In addition to this the store, generators start 2 tasks: one for creating & sending all the DNS messages, and one for handling timed out queries (look through the in-flight hashmap and clear anything above a certain age, returning cleared ids to the queue).

The generator’s main loop is a tokio::select! future with 3 branches:

  • read a message from UDP or TCP
  • every second– gather up all the stats from this generator & send via mpsc channel to another task that will aggregate/log
  • listen for shutdown signal or any child tasks handles returning. Shutdown portions lifted from mini-redis

If this is all clear as mud, I’ve done my best to represent it visually. The blue boxes are tokio tasks, each with a reference to the Store, and showing the main futures they execute in green:



There are other elements at play here, like query generation, logging, and rate limiting, but I think I’ve covered the interesting bits. I’d be remiss if I didn’t mention the many awesome crates in the Rust ecosystem that make something like this application doable in a few thousand lines:

  • tokio obviously

  • trust-dns-proto is awesome for anything DNS related, they have first-class types for parsing and encoding dns messages

  • tracing takes care of logging, I use it in pretty much every project these days. nailgun is set up to output structured JSON or unstructured, and optionally write to file. There is some friction if you want to change tracing options at startup based on user input (cli flags in this case) however, the code can be a bit repetitive because tracing lifts its config to the type level (Layered is pretty much an HList afaict, reminds me a lot of tower’s Stack). There may be some better way to do this but I have not found it.

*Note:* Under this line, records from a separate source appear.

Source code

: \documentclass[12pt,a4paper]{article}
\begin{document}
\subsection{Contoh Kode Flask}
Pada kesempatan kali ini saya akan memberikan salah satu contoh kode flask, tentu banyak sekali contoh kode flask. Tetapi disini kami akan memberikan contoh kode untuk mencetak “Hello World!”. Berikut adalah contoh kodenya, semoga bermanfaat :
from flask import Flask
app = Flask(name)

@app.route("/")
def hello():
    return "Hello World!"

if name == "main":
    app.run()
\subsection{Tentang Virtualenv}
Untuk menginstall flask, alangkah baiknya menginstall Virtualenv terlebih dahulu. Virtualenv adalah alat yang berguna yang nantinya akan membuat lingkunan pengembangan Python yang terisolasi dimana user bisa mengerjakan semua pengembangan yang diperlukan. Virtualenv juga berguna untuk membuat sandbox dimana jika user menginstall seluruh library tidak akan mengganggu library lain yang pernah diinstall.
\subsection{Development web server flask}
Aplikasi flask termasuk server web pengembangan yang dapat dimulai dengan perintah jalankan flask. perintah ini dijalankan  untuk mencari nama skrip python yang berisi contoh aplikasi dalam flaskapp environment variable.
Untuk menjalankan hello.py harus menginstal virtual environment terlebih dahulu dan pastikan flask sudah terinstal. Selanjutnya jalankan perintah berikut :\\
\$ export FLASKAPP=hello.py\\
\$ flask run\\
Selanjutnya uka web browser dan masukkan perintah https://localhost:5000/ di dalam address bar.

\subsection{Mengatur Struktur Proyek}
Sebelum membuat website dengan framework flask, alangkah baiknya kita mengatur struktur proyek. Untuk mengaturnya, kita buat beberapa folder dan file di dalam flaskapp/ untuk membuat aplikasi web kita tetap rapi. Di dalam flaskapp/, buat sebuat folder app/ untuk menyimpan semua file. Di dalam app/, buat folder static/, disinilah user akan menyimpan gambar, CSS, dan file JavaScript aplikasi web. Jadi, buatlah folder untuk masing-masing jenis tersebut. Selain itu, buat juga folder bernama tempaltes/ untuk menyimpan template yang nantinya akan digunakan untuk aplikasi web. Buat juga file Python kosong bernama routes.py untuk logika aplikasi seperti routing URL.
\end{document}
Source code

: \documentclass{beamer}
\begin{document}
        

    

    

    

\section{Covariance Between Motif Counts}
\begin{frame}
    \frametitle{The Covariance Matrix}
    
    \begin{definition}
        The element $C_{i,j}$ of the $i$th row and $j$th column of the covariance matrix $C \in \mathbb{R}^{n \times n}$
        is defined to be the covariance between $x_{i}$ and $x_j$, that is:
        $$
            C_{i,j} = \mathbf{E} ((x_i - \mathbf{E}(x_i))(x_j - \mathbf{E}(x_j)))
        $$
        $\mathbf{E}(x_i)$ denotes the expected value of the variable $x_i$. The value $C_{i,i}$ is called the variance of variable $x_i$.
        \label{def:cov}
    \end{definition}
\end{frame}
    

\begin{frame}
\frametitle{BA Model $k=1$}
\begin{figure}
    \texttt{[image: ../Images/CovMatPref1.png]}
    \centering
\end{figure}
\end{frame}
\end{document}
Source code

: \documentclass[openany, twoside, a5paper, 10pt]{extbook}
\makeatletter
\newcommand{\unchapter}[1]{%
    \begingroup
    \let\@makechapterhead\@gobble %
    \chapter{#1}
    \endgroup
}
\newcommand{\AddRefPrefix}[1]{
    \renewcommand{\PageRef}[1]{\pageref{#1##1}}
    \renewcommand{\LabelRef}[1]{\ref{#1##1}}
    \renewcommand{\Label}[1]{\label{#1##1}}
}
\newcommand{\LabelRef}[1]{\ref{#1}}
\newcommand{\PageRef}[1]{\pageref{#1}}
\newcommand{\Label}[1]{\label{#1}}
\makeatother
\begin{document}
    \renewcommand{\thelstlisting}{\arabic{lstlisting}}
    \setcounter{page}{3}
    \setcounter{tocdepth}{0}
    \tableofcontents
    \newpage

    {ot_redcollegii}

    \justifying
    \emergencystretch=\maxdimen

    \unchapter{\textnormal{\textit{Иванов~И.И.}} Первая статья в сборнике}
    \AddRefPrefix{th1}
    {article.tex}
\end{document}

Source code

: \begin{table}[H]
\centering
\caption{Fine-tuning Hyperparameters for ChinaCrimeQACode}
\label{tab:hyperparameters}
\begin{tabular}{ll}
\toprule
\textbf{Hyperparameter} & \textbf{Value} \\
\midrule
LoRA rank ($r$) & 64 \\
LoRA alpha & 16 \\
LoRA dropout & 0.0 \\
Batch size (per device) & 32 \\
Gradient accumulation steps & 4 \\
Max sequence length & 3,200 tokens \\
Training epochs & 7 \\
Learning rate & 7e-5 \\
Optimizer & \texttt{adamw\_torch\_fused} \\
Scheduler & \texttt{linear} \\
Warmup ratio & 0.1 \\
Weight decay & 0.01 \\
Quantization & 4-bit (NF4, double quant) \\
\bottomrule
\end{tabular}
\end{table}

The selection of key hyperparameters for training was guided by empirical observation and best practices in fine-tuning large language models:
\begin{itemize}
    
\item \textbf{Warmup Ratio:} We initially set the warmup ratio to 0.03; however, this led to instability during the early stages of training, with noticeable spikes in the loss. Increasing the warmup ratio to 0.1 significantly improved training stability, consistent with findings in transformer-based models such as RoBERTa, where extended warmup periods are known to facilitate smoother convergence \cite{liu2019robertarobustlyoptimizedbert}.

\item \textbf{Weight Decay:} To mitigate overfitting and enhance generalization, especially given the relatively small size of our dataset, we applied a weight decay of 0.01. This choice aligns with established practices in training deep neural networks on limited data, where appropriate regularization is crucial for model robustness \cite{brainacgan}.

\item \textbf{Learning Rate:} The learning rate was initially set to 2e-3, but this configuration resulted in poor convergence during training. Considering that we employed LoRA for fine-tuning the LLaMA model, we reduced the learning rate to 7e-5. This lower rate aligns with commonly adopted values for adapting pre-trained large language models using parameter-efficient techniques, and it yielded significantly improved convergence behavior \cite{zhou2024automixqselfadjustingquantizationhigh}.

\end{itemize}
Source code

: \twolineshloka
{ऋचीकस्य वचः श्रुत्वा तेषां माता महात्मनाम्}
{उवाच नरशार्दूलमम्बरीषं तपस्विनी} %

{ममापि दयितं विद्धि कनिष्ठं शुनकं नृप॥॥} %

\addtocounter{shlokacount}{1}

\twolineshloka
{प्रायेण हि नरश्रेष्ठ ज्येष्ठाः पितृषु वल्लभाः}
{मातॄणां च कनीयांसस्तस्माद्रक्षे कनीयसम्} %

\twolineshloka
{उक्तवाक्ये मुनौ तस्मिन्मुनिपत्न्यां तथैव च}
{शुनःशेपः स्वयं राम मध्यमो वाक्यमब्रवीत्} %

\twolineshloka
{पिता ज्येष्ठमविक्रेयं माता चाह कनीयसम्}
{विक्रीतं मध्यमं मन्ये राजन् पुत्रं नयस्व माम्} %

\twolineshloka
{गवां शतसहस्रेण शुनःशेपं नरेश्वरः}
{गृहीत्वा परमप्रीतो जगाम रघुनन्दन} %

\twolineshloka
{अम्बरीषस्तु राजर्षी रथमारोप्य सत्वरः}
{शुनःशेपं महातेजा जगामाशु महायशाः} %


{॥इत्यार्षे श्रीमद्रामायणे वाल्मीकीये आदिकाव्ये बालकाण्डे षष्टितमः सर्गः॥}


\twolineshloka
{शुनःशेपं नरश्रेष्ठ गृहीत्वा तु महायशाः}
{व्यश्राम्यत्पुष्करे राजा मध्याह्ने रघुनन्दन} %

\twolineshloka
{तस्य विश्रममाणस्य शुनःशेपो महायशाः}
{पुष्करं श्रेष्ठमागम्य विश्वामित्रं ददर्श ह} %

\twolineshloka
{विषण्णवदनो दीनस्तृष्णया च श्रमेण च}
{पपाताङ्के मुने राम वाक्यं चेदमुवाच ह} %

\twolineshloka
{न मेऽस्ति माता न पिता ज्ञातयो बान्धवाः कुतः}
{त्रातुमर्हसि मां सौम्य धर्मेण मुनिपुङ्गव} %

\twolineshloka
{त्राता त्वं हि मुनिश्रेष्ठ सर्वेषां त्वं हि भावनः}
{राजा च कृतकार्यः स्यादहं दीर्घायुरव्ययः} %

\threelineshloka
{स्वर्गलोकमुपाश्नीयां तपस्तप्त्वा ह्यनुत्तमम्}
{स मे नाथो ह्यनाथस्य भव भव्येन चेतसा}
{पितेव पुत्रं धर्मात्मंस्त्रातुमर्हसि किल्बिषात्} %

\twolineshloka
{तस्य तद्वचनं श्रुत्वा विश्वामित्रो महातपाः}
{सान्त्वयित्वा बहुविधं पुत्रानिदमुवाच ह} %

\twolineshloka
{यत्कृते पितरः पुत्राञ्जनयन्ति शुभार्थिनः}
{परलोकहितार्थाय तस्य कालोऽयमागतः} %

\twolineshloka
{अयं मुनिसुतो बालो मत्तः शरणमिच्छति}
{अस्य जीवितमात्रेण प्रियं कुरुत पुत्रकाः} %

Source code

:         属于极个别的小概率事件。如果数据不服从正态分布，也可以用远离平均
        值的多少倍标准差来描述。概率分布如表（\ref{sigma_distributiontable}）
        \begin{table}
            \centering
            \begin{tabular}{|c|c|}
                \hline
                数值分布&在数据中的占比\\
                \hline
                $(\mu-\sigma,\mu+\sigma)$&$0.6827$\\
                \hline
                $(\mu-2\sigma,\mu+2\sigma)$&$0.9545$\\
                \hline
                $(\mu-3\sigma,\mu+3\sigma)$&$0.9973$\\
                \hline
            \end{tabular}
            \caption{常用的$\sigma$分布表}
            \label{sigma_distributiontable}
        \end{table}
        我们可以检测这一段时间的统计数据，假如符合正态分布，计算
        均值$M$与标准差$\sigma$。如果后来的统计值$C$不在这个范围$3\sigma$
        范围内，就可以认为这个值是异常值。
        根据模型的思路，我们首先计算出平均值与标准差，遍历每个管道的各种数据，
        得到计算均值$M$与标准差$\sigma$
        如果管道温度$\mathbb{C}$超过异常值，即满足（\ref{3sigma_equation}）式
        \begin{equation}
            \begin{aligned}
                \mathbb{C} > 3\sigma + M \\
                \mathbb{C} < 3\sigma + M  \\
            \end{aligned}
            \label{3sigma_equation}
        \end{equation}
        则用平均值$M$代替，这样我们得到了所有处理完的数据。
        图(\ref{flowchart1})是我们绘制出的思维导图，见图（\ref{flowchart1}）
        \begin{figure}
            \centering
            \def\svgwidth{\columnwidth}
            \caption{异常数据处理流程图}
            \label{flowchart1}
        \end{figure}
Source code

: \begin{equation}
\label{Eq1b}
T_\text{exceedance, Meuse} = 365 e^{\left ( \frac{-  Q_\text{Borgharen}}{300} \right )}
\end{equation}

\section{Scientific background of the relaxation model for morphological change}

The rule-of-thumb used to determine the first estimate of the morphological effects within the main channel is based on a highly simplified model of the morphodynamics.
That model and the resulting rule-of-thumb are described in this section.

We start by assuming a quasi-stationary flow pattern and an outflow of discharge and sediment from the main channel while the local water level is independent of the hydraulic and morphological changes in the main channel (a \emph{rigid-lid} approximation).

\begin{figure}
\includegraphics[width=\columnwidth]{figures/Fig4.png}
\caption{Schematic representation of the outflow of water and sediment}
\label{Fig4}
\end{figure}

  • governor the nailgun repo still has remnants of a few token bucket yak shaves before I decided to just use this and everything “just worked”.

  • clap for arg parsing, although I had a few issues where clap couldn’t express the same parameter types as flamethrower meaning I had to diverge a bit. In flamethrower, you can pass -g randomlabel lblsize=10 lblcount=4 where the first arg to -g is one of a set of variants, then the others are variables passed to it. As far as I can tell there is no way to do that in clap. You can have a subcommand but not behind an arg, and you can parse key-value pairs but not like this.

  • notable mentions: anyhow/parking_lot/async_trait

Current Limitations & Conclusion

There’s a couple things I’d like to improve. Firstly, the TCP traffic generator opens up a single TcpStream; this probably needs to change so that it’s more representative of the real world. More investigation needs to be done with running additional concurrent traffic generators there currently isn’t much of a performance difference. The statistics gathering/logging is a bit messy, and I’m sure there is room for better abstractions in a few places. So that’s pretty much everything :)

I’d also like to have the default traffic generating mechanism rate-limit itself once the downstream starts to return some threshold of timeouts, perhaps making this configurable. Currently, if you don’t pass a QPS (-Q queries per second) parameter then nailgun will just continue to send traffic as fast as possible. Also, there are some features flamethrower has that would be nice to add to nailgun too, like its ability to construct a “QPS flow”.